## [Work instruction]
In the listing below, print exactly the lines between the line holding "Definition of a" and the line holding "I am writing", inclusive, and no more.

## [Material to process]
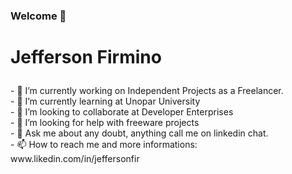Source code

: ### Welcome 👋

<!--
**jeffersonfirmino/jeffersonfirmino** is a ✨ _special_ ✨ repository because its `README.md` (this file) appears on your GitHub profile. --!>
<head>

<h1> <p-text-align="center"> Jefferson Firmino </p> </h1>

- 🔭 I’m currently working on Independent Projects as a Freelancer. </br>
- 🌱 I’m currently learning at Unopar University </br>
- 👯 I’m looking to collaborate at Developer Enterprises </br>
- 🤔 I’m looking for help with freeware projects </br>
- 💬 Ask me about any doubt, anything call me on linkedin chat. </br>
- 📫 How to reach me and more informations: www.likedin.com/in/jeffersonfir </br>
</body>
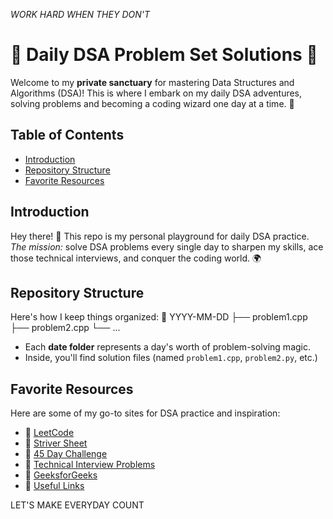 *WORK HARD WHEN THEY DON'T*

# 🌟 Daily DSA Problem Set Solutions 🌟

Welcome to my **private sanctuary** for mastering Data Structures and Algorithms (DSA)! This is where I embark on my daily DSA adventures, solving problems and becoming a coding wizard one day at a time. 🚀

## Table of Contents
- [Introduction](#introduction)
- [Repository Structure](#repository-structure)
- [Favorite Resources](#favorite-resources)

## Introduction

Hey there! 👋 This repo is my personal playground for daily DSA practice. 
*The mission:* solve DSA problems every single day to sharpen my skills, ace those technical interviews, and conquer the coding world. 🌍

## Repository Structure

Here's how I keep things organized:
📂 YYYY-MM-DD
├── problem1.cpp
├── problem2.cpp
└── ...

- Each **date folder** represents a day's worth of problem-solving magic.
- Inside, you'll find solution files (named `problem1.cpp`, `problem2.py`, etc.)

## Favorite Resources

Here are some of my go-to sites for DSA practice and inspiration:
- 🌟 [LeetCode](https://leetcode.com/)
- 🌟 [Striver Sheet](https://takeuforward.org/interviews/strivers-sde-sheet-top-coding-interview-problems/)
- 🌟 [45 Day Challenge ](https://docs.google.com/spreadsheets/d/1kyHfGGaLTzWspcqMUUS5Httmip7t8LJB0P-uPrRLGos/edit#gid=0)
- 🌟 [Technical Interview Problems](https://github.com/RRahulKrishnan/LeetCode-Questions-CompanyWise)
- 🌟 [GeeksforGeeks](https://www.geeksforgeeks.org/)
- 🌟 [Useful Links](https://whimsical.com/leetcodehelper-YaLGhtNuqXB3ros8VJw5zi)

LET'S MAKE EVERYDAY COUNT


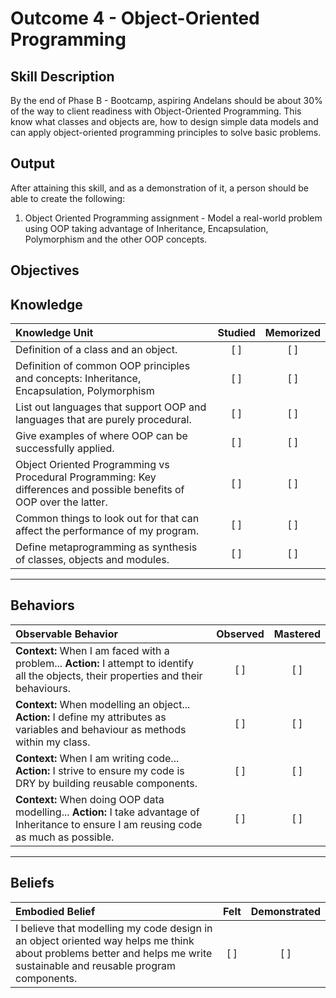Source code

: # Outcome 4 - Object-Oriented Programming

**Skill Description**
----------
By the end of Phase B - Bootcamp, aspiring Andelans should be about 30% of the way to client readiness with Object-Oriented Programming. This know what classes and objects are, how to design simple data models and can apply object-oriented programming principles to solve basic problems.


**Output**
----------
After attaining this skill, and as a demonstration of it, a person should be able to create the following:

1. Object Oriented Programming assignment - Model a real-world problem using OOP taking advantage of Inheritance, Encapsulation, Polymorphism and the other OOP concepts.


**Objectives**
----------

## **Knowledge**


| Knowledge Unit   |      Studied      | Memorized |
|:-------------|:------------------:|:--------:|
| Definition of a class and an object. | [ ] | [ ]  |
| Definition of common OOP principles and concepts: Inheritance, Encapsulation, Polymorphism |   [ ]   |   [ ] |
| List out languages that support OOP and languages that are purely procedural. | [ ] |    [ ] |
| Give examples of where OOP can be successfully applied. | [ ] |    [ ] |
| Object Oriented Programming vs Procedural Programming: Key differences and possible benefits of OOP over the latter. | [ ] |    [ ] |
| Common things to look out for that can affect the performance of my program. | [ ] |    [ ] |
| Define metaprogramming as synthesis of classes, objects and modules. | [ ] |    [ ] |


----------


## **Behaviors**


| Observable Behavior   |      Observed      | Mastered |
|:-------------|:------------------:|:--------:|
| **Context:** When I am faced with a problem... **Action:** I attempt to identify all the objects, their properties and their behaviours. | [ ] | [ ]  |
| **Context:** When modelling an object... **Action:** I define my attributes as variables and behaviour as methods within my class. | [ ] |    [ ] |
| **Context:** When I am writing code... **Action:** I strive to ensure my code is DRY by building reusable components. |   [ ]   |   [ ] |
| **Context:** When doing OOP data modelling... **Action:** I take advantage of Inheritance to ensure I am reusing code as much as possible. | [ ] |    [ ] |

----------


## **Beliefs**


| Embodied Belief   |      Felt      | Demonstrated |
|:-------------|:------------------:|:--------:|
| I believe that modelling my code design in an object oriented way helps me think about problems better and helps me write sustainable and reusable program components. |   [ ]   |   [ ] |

## [Task output]
| Definition of a class and an object. | [ ] | [ ]  |
| Definition of common OOP principles and concepts: Inheritance, Encapsulation, Polymorphism |   [ ]   |   [ ] |
| List out languages that support OOP and languages that are purely procedural. | [ ] |    [ ] |
| Give examples of where OOP can be successfully applied. | [ ] |    [ ] |
| Object Oriented Programming vs Procedural Programming: Key differences and possible benefits of OOP over the latter. | [ ] |    [ ] |
| Common things to look out for that can affect the performance of my program. | [ ] |    [ ] |
| Define metaprogramming as synthesis of classes, objects and modules. | [ ] |    [ ] |


----------


## **Behaviors**


| Observable Behavior   |      Observed      | Mastered |
|:-------------|:------------------:|:--------:|
| **Context:** When I am faced with a problem... **Action:** I attempt to identify all the objects, their properties and their behaviours. | [ ] | [ ]  |
| **Context:** When modelling an object... **Action:** I define my attributes as variables and behaviour as methods within my class. | [ ] |    [ ] |
| **Context:** When I am writing code... **Action:** I strive to ensure my code is DRY by building reusable components. |   [ ]   |   [ ] |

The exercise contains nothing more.